The present study demonstrates the presence of a fraction of CSF-1R in human primary monocyte nucleus and its recruitment to chromatin where it colocalizes with H3K4me1 marks and interacts with EGR1 to modulate gene expression. Upon CSF-1-induced monocyte differentiation into macrophage, nuclear CSF-1R is relocated on chromatin within a few hours to differentially influence gene expression through interaction with YY1 and ELK transcription factors. Small molecule inhibitors of CSF-1R interfere with these nuclear functions that are otherwise disorganized in CMML dysplastic monocytes.

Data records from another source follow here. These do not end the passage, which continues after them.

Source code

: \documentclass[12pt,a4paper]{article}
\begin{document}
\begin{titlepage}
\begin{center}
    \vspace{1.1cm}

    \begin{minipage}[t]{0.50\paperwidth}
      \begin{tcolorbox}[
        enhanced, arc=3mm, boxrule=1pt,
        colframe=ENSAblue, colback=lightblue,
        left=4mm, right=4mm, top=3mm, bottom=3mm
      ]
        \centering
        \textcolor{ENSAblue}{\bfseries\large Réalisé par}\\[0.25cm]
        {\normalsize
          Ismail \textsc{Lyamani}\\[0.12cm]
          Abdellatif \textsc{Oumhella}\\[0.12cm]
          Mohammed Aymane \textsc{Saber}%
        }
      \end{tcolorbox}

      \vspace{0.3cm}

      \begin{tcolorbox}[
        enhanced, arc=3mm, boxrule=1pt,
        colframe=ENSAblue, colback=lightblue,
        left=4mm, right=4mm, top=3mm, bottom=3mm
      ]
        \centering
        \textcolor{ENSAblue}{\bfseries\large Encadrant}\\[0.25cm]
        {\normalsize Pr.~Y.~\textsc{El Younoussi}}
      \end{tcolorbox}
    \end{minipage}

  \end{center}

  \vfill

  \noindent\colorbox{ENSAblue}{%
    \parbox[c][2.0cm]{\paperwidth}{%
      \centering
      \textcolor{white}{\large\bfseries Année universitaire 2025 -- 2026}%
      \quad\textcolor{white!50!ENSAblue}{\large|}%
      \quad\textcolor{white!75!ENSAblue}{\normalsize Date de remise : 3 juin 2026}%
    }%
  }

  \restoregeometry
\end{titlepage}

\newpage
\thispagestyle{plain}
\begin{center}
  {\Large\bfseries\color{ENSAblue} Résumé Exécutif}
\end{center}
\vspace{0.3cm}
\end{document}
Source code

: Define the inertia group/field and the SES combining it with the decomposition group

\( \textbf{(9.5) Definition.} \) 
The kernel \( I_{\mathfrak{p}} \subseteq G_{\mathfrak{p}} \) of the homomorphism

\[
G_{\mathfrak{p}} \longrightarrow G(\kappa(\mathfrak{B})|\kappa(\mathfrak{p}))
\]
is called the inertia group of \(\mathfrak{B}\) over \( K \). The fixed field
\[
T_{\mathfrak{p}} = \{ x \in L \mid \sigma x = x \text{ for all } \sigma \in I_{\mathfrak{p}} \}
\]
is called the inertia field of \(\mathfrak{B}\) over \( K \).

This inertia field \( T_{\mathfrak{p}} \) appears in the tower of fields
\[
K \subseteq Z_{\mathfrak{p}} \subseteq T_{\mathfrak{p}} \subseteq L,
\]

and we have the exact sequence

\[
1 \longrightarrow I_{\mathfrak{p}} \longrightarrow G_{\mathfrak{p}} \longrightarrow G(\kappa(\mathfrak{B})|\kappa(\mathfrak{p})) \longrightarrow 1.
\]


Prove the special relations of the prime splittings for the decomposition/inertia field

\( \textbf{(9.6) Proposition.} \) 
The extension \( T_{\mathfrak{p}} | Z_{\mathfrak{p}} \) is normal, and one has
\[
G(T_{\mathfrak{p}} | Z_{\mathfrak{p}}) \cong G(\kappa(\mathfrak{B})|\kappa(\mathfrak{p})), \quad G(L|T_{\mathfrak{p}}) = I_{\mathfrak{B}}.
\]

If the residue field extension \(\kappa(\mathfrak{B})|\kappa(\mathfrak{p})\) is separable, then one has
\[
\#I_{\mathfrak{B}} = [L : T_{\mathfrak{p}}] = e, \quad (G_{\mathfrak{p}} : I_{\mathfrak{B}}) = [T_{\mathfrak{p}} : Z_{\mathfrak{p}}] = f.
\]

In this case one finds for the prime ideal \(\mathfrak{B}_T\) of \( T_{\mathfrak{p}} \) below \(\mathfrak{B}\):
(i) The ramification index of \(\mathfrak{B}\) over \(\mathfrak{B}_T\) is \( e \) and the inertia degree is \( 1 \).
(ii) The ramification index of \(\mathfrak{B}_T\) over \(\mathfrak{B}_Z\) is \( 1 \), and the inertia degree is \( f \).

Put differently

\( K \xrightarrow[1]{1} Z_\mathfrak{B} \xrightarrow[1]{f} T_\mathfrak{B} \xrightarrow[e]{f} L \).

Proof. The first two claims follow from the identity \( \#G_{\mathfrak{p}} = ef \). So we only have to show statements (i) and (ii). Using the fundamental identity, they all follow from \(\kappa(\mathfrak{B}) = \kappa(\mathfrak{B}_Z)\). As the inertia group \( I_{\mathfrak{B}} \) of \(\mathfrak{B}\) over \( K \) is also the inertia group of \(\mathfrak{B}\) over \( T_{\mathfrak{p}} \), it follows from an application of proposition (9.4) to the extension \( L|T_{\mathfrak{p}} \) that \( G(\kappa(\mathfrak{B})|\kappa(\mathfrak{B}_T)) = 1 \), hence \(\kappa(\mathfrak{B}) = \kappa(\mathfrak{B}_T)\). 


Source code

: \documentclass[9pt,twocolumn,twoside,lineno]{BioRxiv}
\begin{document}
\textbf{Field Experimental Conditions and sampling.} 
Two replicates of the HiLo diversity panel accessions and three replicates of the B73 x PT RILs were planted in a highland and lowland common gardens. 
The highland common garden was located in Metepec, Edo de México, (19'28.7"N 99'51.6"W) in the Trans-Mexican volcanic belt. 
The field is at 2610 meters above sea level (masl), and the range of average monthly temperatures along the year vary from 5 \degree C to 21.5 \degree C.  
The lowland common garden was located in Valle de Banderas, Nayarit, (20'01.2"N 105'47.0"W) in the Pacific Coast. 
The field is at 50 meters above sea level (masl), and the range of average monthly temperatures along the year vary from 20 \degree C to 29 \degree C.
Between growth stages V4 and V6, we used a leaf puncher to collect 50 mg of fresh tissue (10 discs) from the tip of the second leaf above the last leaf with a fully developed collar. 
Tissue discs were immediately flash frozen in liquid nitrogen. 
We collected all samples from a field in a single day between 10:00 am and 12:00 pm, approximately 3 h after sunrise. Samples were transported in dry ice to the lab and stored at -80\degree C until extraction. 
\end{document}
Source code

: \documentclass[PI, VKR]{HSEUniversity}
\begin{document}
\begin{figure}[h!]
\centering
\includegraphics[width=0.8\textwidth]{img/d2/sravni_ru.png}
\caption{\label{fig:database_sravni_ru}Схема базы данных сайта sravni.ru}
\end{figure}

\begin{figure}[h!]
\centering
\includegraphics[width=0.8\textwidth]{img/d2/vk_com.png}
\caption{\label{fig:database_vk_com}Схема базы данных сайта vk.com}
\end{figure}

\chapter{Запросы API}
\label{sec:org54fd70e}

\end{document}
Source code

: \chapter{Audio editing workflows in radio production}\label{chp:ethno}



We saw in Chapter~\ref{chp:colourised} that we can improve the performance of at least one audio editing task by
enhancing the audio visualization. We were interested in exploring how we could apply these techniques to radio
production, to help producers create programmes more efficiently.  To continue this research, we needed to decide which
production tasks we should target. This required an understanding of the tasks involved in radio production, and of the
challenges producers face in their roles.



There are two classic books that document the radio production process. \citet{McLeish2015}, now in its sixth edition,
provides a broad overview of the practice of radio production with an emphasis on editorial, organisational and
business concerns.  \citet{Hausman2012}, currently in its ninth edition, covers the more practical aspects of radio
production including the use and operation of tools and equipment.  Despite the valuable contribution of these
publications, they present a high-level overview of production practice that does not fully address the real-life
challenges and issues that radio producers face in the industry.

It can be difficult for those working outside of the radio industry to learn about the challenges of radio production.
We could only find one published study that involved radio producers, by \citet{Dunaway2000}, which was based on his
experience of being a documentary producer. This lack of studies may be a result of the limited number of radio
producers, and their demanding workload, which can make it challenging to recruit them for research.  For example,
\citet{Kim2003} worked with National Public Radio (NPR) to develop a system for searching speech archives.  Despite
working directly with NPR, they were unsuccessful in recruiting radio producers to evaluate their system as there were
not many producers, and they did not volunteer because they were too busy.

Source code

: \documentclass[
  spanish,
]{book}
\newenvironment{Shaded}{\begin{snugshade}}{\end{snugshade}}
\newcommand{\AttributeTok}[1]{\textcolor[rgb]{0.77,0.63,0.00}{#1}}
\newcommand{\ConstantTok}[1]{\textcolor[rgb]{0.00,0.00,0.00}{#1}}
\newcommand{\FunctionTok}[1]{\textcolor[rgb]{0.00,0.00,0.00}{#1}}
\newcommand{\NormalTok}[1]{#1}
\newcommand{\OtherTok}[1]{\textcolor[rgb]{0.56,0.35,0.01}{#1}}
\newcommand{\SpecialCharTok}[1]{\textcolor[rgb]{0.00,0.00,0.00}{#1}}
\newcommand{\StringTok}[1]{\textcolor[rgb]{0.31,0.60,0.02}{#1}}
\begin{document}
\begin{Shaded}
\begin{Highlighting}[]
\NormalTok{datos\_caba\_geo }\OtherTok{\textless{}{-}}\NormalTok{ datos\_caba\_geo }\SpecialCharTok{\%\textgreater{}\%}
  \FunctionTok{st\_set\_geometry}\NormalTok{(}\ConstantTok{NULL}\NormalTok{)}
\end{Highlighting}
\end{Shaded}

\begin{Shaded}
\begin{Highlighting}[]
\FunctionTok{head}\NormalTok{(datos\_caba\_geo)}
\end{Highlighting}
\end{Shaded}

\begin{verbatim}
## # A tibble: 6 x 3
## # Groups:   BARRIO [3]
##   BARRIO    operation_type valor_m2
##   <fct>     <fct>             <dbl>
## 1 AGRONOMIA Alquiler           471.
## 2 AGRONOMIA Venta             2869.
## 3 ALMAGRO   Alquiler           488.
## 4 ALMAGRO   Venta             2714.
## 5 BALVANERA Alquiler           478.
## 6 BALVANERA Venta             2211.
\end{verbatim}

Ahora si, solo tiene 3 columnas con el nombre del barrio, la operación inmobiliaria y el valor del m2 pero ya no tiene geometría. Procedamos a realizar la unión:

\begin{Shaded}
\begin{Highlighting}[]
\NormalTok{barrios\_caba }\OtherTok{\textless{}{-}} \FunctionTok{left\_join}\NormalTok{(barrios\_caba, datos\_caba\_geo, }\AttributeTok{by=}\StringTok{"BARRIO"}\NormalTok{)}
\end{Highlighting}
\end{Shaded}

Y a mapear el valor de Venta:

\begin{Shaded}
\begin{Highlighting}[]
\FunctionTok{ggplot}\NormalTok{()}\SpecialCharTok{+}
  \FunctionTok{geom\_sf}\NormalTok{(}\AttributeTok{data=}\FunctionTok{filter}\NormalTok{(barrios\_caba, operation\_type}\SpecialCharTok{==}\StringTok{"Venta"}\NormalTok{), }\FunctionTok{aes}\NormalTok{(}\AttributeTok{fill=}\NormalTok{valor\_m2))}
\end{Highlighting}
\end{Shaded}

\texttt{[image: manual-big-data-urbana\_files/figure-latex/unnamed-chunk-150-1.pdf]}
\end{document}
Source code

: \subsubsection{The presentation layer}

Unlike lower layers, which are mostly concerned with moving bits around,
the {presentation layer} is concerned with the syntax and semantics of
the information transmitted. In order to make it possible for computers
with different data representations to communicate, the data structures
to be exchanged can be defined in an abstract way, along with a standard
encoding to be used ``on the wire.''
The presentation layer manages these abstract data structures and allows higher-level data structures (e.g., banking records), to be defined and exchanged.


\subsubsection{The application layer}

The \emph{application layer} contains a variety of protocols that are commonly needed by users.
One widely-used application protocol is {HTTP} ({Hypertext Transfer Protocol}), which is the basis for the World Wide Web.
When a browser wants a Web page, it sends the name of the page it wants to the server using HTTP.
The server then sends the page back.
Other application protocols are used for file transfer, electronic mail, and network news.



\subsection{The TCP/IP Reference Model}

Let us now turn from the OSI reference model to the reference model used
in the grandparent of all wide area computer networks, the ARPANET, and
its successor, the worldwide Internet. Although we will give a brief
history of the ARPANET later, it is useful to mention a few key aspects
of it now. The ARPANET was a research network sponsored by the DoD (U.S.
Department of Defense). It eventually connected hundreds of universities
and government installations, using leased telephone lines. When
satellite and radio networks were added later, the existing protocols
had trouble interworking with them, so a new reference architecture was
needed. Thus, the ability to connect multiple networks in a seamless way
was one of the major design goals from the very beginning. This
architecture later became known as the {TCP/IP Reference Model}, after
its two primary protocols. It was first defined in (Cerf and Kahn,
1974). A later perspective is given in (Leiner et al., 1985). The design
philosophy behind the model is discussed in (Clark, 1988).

Several RTKs have been shown to modulate gene transcription by interacting with transcription factors^30,31, carrying these proteins to the nucleus³², promoting their recruitment to DNA³³, or phosphorylating nuclear proteins^34,35. CSF-1R itself was shown to be recruited to specific genes in breast cancer cells¹⁹. We now demonstrate a physiological and dynamic role of CSF-1R in regulating gene expression along the differentiation of human monocytes. These cells, which circulate in the blood stream, are considered as an intermediate developmental stage between bone marrow precursors and some tissue macrophage populations. Nuclear CSF-1R may be a molecular component of monocyte differentiation into macrophages through modulating the expression of key regulatory genes such as CEBPD and KLF6³⁶.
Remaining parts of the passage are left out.